==== Given information

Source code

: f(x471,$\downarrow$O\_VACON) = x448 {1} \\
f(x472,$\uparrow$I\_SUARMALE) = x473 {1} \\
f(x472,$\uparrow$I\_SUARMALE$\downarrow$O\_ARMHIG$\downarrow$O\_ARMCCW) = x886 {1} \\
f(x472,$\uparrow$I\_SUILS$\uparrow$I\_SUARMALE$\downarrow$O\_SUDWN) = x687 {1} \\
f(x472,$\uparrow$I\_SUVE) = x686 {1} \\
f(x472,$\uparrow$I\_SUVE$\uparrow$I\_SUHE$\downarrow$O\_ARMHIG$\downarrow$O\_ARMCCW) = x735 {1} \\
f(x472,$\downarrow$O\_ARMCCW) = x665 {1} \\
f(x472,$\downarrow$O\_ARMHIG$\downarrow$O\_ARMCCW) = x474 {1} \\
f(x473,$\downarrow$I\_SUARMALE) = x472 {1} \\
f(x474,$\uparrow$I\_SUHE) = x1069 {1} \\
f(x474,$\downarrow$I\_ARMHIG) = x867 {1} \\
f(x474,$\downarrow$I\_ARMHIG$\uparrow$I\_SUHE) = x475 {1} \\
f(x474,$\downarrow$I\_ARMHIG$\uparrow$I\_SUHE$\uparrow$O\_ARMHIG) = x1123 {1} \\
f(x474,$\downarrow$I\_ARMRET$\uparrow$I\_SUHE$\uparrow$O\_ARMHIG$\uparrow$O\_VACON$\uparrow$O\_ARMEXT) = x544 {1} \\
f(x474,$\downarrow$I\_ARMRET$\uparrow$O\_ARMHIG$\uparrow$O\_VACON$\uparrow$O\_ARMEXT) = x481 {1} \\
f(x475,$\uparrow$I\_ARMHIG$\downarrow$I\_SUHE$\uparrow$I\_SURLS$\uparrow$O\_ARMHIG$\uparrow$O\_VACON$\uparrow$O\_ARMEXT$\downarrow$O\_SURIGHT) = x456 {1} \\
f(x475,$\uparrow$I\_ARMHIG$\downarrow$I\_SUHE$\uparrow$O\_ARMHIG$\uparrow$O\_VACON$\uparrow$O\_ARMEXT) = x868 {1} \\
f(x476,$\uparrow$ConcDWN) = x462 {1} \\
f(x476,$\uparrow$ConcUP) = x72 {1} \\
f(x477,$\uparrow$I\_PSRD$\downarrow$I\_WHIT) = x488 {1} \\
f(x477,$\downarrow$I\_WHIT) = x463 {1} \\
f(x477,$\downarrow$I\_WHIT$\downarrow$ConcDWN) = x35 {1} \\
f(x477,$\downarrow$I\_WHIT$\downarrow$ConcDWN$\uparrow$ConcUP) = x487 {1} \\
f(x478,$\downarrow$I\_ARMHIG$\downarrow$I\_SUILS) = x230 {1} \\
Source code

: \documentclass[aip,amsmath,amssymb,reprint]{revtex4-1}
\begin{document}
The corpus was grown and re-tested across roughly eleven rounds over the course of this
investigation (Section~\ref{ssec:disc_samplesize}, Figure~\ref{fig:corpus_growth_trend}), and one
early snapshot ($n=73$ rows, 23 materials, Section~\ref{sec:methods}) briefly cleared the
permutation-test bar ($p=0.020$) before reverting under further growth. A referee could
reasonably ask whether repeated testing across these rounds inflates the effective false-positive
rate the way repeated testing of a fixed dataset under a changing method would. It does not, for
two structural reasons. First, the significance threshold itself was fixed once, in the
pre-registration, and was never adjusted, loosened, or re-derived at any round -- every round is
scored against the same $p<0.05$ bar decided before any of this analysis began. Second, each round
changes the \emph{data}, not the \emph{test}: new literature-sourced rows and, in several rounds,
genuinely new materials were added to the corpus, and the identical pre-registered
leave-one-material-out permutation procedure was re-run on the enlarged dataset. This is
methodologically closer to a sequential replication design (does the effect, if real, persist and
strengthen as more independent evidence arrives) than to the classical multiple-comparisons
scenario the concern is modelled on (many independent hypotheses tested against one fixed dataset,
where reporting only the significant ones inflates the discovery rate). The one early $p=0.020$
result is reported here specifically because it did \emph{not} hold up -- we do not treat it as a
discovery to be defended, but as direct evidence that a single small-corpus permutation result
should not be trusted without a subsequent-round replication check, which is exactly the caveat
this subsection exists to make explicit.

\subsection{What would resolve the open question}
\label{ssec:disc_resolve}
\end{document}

========

- _Instructions to follow_
Gather every line from the listing above in which "replication" appears, and copy those lines.

- _Answer for this exercise_
methodologically closer to a sequential replication design (does the effect, if real, persist and
should not be trusted without a subsequent-round replication check, which is exactly the caveat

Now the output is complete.